### Given data ###

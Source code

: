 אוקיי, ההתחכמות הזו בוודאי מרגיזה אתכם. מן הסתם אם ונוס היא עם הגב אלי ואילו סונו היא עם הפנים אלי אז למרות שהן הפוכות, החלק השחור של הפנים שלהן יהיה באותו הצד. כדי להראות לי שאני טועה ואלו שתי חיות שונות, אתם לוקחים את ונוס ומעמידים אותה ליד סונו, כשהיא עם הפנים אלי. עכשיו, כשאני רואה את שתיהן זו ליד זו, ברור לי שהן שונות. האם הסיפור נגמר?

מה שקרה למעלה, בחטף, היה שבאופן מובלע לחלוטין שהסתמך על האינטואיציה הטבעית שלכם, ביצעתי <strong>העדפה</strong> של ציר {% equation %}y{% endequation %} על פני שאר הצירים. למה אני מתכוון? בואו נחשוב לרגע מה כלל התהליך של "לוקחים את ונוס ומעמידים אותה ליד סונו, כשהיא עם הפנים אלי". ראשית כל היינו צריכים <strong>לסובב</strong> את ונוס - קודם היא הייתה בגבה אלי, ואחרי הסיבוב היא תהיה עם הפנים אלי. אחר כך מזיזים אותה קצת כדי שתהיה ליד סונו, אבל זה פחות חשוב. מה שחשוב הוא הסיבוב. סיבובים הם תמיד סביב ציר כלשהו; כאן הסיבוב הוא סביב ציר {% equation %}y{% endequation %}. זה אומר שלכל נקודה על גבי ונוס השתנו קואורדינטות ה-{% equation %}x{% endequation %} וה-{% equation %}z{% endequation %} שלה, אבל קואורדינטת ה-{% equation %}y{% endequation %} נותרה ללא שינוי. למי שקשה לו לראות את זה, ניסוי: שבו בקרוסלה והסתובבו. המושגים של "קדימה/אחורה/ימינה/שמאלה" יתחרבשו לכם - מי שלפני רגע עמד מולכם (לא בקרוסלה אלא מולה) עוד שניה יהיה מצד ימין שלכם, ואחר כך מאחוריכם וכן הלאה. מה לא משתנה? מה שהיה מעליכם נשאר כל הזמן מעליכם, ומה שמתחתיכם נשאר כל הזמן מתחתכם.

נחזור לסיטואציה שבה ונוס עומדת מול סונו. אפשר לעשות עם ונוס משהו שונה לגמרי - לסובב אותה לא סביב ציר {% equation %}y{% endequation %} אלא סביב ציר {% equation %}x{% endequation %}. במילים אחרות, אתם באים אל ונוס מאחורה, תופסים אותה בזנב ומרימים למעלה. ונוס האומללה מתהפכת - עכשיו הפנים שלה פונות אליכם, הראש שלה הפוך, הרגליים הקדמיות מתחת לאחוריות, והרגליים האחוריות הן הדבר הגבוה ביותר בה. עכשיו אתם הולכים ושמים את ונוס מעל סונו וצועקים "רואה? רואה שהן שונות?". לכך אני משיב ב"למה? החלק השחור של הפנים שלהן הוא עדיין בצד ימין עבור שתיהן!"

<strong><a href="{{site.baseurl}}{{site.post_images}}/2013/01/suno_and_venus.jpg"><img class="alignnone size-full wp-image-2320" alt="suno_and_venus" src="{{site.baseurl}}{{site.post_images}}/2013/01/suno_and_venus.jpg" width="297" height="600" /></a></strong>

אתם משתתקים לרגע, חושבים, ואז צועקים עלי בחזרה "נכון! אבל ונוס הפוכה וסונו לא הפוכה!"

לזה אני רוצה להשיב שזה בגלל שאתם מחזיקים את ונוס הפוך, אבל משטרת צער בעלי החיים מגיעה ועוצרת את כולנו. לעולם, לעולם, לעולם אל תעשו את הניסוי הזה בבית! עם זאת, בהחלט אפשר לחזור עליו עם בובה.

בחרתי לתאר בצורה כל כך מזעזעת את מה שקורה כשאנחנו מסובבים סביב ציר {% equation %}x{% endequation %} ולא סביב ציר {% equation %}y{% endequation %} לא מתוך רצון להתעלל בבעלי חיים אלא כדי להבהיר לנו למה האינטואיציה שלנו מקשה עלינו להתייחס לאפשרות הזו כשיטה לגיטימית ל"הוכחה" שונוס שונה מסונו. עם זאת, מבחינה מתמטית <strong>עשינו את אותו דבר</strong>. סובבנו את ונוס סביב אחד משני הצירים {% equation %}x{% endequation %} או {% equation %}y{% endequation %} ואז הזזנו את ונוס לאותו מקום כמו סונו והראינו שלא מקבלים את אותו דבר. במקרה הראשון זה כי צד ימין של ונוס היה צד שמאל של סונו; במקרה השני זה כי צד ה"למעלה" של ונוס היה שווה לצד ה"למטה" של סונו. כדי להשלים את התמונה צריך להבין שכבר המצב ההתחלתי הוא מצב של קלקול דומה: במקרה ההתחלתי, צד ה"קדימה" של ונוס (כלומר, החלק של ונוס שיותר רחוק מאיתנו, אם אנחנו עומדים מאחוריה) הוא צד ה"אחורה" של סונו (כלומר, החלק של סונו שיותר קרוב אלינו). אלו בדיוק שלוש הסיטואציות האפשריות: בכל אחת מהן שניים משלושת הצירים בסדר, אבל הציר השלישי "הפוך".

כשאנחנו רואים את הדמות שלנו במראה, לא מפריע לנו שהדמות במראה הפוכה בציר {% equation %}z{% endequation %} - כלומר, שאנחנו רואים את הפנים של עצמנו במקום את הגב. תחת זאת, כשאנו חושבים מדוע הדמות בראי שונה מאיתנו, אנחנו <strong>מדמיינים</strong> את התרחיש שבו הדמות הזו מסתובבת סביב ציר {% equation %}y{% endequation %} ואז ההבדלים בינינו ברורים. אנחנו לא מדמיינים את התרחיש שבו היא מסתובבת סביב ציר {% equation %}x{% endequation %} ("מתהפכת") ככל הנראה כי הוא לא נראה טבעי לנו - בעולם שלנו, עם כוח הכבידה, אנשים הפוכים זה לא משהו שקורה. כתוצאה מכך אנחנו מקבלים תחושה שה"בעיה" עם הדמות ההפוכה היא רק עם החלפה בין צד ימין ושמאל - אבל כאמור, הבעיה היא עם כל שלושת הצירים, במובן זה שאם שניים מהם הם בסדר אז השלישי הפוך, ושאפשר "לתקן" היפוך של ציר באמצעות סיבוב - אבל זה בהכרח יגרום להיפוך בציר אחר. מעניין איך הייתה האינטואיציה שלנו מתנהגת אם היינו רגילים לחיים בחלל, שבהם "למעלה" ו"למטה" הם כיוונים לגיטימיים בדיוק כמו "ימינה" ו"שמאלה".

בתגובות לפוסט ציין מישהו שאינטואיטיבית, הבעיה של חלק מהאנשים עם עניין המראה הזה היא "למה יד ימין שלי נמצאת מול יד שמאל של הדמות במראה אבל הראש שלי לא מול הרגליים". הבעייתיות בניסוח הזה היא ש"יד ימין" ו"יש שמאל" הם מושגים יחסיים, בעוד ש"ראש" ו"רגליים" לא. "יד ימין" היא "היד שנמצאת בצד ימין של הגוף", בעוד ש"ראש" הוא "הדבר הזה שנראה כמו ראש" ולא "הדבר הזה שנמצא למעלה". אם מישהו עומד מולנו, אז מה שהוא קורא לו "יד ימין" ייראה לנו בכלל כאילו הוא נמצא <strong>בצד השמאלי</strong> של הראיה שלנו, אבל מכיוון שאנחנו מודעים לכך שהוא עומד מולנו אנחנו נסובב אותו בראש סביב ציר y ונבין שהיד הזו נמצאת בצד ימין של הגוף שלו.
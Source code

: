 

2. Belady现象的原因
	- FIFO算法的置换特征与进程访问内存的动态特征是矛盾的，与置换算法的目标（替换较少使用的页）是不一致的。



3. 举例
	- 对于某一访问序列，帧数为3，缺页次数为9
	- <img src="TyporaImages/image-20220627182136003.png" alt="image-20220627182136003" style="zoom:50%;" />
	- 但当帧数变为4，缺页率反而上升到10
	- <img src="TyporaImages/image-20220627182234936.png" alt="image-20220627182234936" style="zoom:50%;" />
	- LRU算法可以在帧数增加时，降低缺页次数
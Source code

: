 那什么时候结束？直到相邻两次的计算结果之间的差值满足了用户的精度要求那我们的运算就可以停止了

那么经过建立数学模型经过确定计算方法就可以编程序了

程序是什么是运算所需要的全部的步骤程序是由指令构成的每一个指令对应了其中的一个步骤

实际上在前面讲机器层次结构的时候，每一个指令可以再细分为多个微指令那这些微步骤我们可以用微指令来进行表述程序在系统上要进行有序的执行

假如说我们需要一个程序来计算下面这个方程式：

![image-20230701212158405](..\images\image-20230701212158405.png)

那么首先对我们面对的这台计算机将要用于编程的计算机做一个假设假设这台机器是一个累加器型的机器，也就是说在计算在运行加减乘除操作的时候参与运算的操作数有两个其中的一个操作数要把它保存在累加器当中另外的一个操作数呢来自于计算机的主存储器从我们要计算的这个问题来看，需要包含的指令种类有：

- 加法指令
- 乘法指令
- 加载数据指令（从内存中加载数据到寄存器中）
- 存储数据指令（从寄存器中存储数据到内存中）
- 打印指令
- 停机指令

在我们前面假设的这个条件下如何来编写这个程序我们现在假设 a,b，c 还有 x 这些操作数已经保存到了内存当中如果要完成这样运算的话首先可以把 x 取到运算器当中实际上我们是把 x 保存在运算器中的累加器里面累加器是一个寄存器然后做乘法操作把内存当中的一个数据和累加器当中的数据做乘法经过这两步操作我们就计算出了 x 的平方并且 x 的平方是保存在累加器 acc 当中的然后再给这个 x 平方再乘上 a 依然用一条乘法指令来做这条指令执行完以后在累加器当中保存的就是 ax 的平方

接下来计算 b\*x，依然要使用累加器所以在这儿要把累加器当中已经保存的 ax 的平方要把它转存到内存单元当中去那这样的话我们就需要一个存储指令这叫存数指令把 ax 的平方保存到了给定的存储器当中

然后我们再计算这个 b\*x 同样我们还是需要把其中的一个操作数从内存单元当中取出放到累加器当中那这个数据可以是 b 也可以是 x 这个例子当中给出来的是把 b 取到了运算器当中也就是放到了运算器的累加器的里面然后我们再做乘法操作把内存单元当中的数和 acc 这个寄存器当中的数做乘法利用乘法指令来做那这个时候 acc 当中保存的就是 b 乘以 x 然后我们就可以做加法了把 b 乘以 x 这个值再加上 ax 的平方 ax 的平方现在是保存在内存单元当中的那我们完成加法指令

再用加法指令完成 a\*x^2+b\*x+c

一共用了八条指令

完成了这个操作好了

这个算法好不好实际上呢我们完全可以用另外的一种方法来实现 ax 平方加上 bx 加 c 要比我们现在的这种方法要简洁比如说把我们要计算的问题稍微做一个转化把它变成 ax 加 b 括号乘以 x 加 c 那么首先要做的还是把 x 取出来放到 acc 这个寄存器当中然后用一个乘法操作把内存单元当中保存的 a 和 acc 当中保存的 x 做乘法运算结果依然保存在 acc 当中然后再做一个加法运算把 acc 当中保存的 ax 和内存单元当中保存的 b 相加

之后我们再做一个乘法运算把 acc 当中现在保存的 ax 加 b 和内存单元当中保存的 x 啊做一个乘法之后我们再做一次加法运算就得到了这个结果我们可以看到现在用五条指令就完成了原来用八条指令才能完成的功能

###

Task details: Exactly and exclusively, repeat the lines from the line that contains "接下来计算 b\*x，依然要使用累加器所以在这儿要把累加器当中已经保存的 ax" through the end of the records, both ends included.

Output of the exercise:
接下来计算 b\*x，依然要使用累加器所以在这儿要把累加器当中已经保存的 ax 的平方要把它转存到内存单元当中去那这样的话我们就需要一个存储指令这叫存数指令把 ax 的平方保存到了给定的存储器当中

然后我们再计算这个 b\*x 同样我们还是需要把其中的一个操作数从内存单元当中取出放到累加器当中那这个数据可以是 b 也可以是 x 这个例子当中给出来的是把 b 取到了运算器当中也就是放到了运算器的累加器的里面然后我们再做乘法操作把内存单元当中的数和 acc 这个寄存器当中的数做乘法利用乘法指令来做那这个时候 acc 当中保存的就是 b 乘以 x 然后我们就可以做加法了把 b 乘以 x 这个值再加上 ax 的平方 ax 的平方现在是保存在内存单元当中的那我们完成加法指令

再用加法指令完成 a\*x^2+b\*x+c

一共用了八条指令

完成了这个操作好了

这个算法好不好实际上呢我们完全可以用另外的一种方法来实现 ax 平方加上 bx 加 c 要比我们现在的这种方法要简洁比如说把我们要计算的问题稍微做一个转化把它变成 ax 加 b 括号乘以 x 加 c 那么首先要做的还是把 x 取出来放到 acc 这个寄存器当中然后用一个乘法操作把内存单元当中保存的 a 和 acc 当中保存的 x 做乘法运算结果依然保存在 acc 当中然后再做一个加法运算把 acc 当中保存的 ax 和内存单元当中保存的 b 相加

之后我们再做一个乘法运算把 acc 当中现在保存的 ax 加 b 和内存单元当中保存的 x 啊做一个乘法之后我们再做一次加法运算就得到了这个结果我们可以看到现在用五条指令就完成了原来用八条指令才能完成的功能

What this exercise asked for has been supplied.